Correlation Decay and the Absence of Zeros Property of Partition Functions

TL;DR

This paper links the correlation decay property with the absence of zeros in partition functions, showing that the interpolation method's validity implies a form of strong spatial mixing in certain graph families.

Contribution

It establishes that the interpolation method's applicability implies asymptotic strong spatial mixing, connecting two key techniques in approximating partition functions.

Findings

Interpolation method validity implies asymptotic SSM.

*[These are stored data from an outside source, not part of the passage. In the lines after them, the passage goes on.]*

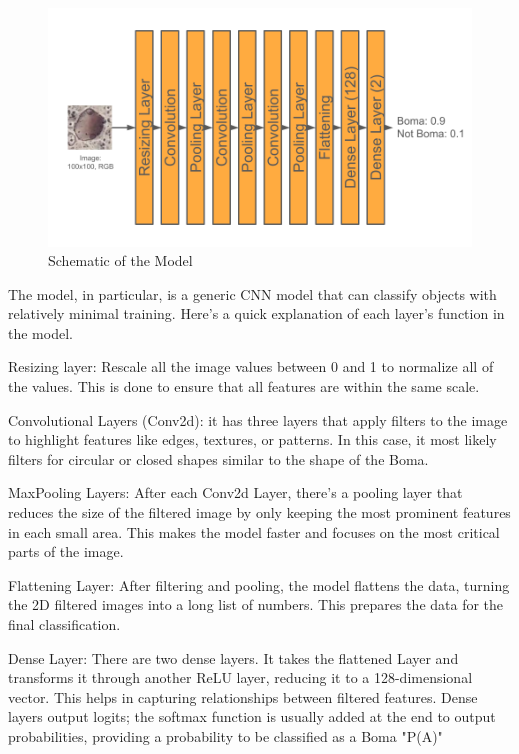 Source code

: \documentclass[10pt]{article}
\begin{document}
\begin{figure} [H] %
    \centering
    \includegraphics[width=1\linewidth]{images/Model Shape.png}
    \caption{Schematic of the Model}
    \label{fig:model_shape}
\end{figure}

The model, in particular, is a generic CNN model that can classify objects with relatively minimal training. Here's a quick explanation of each layer's function in the model.

Resizing layer: Rescale all the image values between 0 and 1 to normalize all of the values. This is done to ensure that all features are within the same scale.

Convolutional Layers (Conv2d): it has three layers that apply filters to the image to highlight features like edges, textures, or patterns. In this case, it most likely filters for circular or closed shapes similar to the shape of the Boma.

MaxPooling Layers: After each Conv2d Layer, there's a pooling layer that reduces the size of the filtered image by only keeping the most prominent features in each small area. This makes the model faster and focuses on the most critical parts of the image.

Flattening Layer: After filtering and pooling, the model flattens the data, turning the 2D filtered images into a long list of numbers. This prepares the data for the final classification.

Dense Layer: There are two dense layers. It takes the flattened Layer and transforms it through another ReLU layer, reducing it to a 128-dimensional vector. This helps in capturing relationships between filtered features. Dense layers output logits; the softmax function is usually added at the end to output probabilities, providing a probability to be classified as a Boma "P(A)"
\end{document}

Applies to amenable graphs, including lattice subsets.

Uses graph polynomial representation of partition functions.

Abstract

Absence of (complex) zeros property is at the heart of the interpolation method developed by Barvinok \cite{barvinok2017combinatorics} for designing deterministic approximation algorithms for various graph counting and computing partition functions problems. Earlier methods for solving the same problem include the one based on the correlation decay property. Remarkably, the classes of graphs for which the two methods apply sometimes coincide or nearly coincide. In this paper we show that this is more than just a coincidence. We establish that if the interpolation method is valid for a family of graphs satisfying the self-reducibility property, then this family exhibits a form of correlation decay property which is asymptotic Strong Spatial Mixing (SSM) at distances $\omega(\log n)$, where $n$ is the number of nodes of the graph. This applies in particular to amenable graphs, such as graphs which are finite subsets of lattices. Our proof is based on a certain graph polynomial representation of the associated partition function. This representation is at the heart of the design of the polynomial time algorithms underlying the interpolation method itself. We conjecture that our result holds for all, and not just amenable graphs.